2006-02-11 Thread Alex Martelli

Charles Krug <[EMAIL PROTECTED]> wrote:

> On 2006-02-11, Alex Martelli <[EMAIL PROTECTED]> wrote:
> > [EMAIL PROTECTED] <[EMAIL PROTECTED]> wrote:
> >
> >> Problem:
> >> 
> >> You have a list of unknown length, such as this: list =
> >> [X,X,X,O,O,O,O].  You want to extract all and only the X's.  You know
> >> the X's are all up front and you know that the item after the last X is
> >> an O, or that the list ends with an X.  There are never O's between
> >> X's.
> >
> > If the list is incredibly long, you should use a bisection approach.
> > Standard module bisect in the Python library could help, but mostly as
> > an _example_, since it unfortunately relies on normal alphabetic order,
> > and alphabetically speaking X should come _after_ O, not _before_.
> 
> Isn't every call to list.index() an O(n) operation?  We certainly want
> to avoid multiple calls there if we can.

Why should we have ANY call to index whatsoever?
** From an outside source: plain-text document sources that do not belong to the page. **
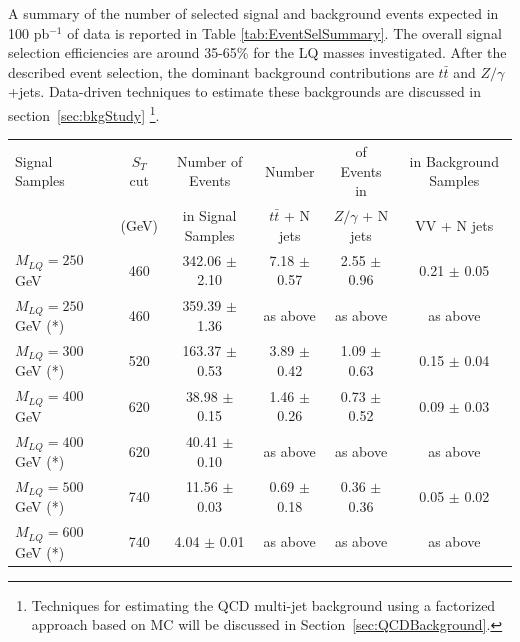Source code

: A summary of the number of selected signal and background events expected in 100 pb$^{-1}$ of data 
is reported in Table \ref{tab:EventSelSummary}. 
The overall signal selection efficiencies are around 35-65\% for the LQ masses investigated. 
After the described event selection, the dominant background contributions 
are $t\bar{t}$ and $Z/\gamma$+jets. Data-driven techniques to estimate these backgrounds
are discussed in section~\ref{sec:bkgStudy} \footnote{Techniques for estimating the QCD multi-jet background using 
a factorized approach based on MC will be discussed in Section~\ref{sec:QCDBackground}.}.

\begin{table}[htbp]
\begin{center}
\begin{tabular}{|lcc||ccc|}
\hline\hline
Signal Samples       & $S_T$ cut       & Number of Events     & Number              & of Events in        & in Background Samples     \\
                     & (GeV)           & in Signal Samples    & $t\bar{t}$ + N jets & $Z/\gamma$ + N jets & VV + N jets               \\ 
\hline
$M_{LQ}=250~$GeV     & 460             & 342.06 $\pm$ 2.10    & 7.18  $\pm$ 0.57    & 2.55  $\pm$ 0.96    & 0.21 $\pm$ 0.05 \\ 
$M_{LQ}=250~$GeV (*) & 460             & 359.39 $\pm$ 1.36    & as above            & as above            & as above        \\
$M_{LQ}=300~$GeV (*) & 520             & 163.37 $\pm$ 0.53    & 3.89  $\pm$ 0.42    & 1.09  $\pm$ 0.63    & 0.15 $\pm$ 0.04 \\ 
$M_{LQ}=400~$GeV     & 620             &  38.98 $\pm$ 0.15    & 1.46  $\pm$ 0.26    & 0.73  $\pm$ 0.52    & 0.09 $\pm$ 0.03 \\ 
$M_{LQ}=400~$GeV (*) & 620             &  40.41 $\pm$ 0.10    & as above            & as above            & as above        \\
$M_{LQ}=500~$GeV (*) & 740             &  11.56 $\pm$ 0.03    & 0.69  $\pm$ 0.18    & 0.36  $\pm$ 0.36    & 0.05 $\pm$ 0.02 \\ 
$M_{LQ}=600~$GeV (*) & 740             &   4.04 $\pm$ 0.01    & as above            & as above            & as above        \\

\end{tabular}
\end{center}
\end{table}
> What happens if your split occurs in the middle of your block of Xs?
> Then the split before/after fails --the stated algorithm says, "If the
> split is an X, choose the front half," so perhaps the statement was
> inprecise?

What statement?  What are you TALKING about?!  What I said, and you
don't quote, was:

> > 2. if it's an X, so are all previous items -- recurse to second half

how can you POSSIBLY read this as "choose the front half"?!  I say to
recurse (iteration works, too, but it's even trickier to code) to the
SECOND half, to find the first-if-any non-'X'.

> The only way you'll know if you have an X in a particular block is using
> a linear search method, either in Python or with list.index()
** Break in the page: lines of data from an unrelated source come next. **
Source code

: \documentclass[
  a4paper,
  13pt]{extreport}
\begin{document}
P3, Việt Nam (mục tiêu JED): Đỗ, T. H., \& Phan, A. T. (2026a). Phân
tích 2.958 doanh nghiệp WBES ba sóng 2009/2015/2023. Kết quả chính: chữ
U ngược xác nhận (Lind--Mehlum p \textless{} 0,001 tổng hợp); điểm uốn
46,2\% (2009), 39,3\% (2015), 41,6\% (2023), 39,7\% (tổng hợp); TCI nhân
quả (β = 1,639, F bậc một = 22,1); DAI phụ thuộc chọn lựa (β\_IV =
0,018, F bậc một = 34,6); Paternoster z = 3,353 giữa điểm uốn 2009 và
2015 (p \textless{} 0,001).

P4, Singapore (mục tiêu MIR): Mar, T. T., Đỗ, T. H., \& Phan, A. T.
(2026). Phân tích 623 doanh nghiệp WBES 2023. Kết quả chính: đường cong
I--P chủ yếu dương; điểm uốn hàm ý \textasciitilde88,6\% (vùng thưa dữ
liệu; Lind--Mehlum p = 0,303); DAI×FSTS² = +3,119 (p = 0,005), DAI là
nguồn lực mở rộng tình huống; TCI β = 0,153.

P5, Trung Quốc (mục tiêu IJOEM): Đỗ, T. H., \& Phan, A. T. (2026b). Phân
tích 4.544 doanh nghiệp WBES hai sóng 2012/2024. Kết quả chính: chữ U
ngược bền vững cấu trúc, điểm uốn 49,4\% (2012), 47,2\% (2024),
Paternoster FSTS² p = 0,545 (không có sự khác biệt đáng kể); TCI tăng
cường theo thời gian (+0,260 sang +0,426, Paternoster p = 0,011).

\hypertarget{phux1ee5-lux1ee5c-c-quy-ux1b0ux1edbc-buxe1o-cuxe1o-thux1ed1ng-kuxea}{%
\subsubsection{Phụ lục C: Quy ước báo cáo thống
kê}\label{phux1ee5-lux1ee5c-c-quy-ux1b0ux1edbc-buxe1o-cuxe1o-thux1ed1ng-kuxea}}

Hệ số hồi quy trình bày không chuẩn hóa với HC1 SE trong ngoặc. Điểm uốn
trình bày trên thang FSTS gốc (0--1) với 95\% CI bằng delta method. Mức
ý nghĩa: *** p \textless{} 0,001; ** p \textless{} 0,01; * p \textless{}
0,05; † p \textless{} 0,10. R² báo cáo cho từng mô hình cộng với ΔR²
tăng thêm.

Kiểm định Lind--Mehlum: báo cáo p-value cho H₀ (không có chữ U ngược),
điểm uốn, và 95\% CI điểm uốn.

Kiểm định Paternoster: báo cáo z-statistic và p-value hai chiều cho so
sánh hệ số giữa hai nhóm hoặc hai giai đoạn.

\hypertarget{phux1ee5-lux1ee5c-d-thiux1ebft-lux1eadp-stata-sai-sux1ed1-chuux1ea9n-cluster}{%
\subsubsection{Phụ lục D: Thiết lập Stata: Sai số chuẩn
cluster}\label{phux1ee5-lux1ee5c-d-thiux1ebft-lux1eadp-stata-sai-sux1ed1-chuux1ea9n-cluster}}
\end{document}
Reread markscala's problem statement: all the Xs are up front followed
by 0 or more Os.  So, the list is L = ['X']*N + ['O']*M for unknown N>=0
and M>=0.  All we have to do is find N and M (if we know either, the
other is immediately computed, since N+M==len(L) and len() is O(1)).

> If (as the OP seemed to state) we KNOW that there's only one block of
> X's in the list:
> 
> 1. Find the index of the first X

Why would we do that?  He stated, very clearly, and you and I have both
been quoting:

> >> You know
> >> the X's are all up front 

So why would we do any work to find out what we altrady know?

> 2. Find the index of the last X.

Yep, the only certain task, and it's O(log(N+M)).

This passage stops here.